What you should do: Lines below starting with the line with "O **Quick Sort**" and going on through the line with "Muito eficiente para grandes conjuntos de dados." must be output exactly; the rest of the records must be left out.

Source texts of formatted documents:
======

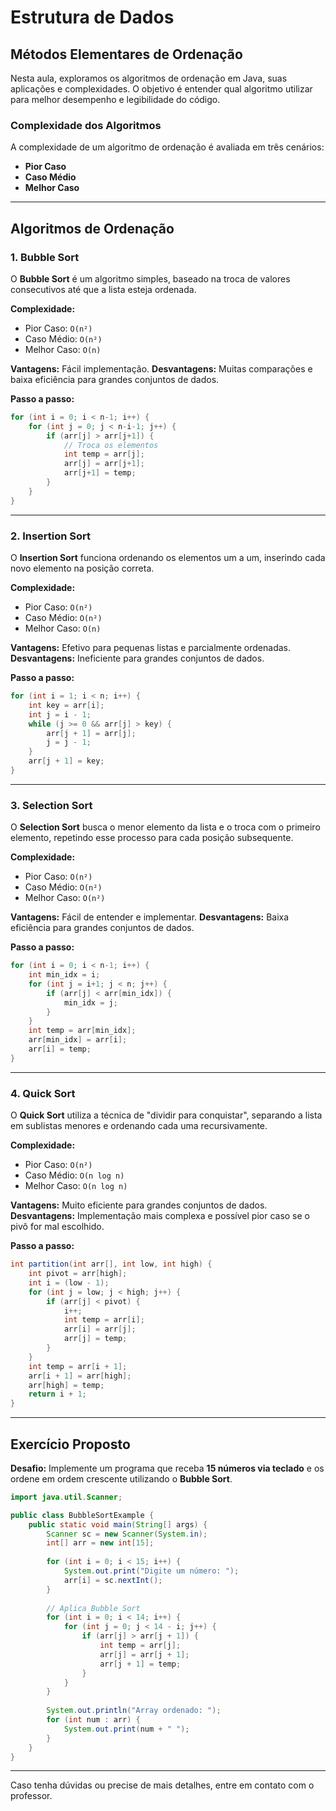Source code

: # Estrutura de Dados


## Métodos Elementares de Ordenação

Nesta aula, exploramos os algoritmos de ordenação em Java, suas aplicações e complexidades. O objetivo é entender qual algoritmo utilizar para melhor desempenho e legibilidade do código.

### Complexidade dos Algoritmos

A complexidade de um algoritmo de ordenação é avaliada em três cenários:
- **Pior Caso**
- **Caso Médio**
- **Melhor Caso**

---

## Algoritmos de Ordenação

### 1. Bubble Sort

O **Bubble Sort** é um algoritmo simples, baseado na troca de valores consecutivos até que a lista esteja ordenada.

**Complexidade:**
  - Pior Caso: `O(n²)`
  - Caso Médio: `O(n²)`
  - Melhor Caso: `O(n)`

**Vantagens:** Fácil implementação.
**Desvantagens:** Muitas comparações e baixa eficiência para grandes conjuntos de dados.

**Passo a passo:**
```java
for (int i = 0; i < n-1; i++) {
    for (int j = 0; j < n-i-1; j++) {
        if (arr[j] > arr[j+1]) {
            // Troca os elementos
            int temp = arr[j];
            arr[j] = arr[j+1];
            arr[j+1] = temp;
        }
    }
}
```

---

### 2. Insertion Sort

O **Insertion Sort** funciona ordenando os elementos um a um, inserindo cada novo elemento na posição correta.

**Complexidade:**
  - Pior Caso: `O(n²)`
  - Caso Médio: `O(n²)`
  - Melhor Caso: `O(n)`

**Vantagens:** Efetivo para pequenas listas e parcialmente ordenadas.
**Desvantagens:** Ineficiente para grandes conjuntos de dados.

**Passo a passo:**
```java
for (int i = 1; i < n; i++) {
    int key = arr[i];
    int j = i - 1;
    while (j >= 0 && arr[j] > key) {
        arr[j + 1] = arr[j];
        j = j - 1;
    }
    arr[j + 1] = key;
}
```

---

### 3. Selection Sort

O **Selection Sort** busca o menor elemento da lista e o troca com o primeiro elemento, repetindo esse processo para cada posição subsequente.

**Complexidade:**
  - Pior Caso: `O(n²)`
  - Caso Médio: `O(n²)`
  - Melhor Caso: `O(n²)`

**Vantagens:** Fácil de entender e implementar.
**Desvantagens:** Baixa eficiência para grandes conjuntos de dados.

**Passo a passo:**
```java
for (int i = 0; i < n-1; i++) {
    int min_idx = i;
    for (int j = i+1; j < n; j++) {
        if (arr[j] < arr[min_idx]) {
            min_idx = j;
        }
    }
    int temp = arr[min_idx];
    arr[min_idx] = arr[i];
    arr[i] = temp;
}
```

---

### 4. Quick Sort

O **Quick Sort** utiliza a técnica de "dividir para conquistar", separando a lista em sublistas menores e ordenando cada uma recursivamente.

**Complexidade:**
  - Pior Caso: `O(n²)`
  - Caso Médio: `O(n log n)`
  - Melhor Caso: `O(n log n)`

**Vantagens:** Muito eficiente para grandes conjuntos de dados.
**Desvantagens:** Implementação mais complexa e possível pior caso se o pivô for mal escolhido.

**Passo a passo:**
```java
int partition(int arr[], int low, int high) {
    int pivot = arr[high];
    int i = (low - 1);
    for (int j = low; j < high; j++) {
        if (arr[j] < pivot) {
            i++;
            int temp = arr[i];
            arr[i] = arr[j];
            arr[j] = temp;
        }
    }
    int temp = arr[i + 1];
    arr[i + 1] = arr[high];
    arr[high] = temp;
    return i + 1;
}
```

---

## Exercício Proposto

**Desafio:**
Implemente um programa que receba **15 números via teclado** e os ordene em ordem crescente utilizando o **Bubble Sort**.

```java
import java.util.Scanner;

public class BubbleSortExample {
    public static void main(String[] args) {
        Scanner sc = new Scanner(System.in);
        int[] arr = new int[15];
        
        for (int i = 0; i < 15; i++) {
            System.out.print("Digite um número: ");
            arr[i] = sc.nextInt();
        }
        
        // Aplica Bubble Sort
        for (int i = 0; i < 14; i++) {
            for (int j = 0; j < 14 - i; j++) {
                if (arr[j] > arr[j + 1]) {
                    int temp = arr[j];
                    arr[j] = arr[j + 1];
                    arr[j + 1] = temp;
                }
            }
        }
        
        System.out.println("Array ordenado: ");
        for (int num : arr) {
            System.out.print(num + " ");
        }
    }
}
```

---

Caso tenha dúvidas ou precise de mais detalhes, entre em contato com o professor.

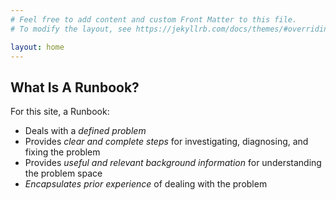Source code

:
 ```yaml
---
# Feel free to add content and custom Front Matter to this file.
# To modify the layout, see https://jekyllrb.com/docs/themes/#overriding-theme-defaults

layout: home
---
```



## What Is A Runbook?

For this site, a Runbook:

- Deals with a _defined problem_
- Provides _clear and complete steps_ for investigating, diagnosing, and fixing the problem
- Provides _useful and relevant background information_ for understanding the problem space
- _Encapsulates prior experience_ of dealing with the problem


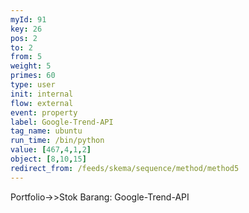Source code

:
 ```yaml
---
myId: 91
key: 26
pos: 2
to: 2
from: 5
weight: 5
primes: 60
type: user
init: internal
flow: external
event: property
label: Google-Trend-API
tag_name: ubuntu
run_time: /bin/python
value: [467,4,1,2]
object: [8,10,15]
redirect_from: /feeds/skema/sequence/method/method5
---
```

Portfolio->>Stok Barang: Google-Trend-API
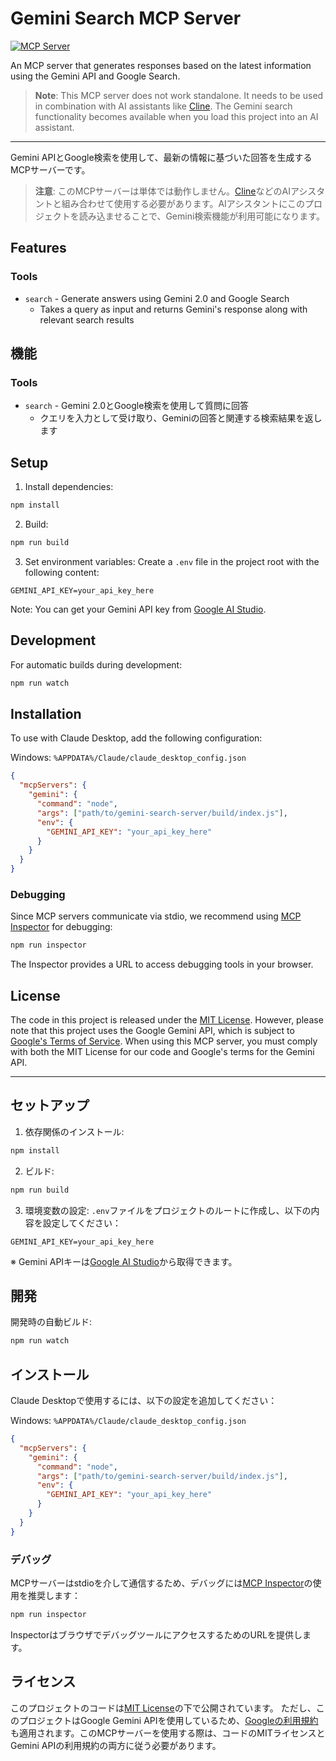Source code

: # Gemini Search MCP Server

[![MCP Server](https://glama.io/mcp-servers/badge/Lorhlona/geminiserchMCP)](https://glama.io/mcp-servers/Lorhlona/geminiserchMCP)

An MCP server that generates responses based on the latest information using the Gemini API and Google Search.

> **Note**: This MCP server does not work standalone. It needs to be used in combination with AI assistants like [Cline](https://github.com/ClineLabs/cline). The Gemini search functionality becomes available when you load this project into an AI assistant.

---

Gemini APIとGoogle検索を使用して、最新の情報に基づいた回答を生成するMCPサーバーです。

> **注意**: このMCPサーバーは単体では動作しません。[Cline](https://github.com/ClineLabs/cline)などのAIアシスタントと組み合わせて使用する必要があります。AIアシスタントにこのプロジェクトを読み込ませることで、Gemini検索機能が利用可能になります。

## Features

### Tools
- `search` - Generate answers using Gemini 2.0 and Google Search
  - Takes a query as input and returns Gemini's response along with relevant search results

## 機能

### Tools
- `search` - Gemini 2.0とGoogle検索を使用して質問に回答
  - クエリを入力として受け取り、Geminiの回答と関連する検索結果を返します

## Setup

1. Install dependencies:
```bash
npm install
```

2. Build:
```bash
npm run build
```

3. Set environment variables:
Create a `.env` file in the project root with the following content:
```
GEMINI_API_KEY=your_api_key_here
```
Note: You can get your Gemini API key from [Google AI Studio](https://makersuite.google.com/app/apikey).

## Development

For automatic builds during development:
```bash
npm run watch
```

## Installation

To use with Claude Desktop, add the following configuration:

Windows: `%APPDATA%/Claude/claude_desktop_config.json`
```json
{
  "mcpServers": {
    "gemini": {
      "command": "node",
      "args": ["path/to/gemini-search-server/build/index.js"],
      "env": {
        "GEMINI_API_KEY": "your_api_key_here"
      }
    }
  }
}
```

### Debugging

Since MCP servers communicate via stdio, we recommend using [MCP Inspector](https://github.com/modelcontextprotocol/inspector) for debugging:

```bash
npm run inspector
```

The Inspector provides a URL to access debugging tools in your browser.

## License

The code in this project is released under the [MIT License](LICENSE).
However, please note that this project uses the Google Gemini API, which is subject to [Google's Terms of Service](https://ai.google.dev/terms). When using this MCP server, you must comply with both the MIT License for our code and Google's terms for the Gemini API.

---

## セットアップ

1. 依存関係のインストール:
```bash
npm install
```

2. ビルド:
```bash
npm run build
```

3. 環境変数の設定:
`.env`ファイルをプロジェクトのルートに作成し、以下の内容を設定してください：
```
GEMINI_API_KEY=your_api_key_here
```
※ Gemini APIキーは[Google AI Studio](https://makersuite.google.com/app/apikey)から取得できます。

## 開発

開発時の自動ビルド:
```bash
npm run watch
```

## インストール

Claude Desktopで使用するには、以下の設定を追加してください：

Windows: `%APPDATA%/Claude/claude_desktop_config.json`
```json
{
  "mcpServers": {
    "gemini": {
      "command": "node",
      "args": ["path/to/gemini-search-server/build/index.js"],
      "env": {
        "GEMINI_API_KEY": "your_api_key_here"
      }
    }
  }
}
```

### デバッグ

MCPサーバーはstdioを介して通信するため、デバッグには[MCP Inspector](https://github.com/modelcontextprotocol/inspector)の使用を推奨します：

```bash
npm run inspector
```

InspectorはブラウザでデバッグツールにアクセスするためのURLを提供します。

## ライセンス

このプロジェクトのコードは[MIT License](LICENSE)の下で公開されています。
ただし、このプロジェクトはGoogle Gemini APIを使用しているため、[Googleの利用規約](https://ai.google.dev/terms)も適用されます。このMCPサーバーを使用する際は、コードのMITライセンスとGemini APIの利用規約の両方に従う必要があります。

======

Answer box:
O **Quick Sort** utiliza a técnica de "dividir para conquistar", separando a lista em sublistas menores e ordenando cada uma recursivamente.

**Complexidade:**
  - Pior Caso: `O(n²)`
  - Caso Médio: `O(n log n)`
  - Melhor Caso: `O(n log n)`

**Vantagens:** Muito eficiente para grandes conjuntos de dados.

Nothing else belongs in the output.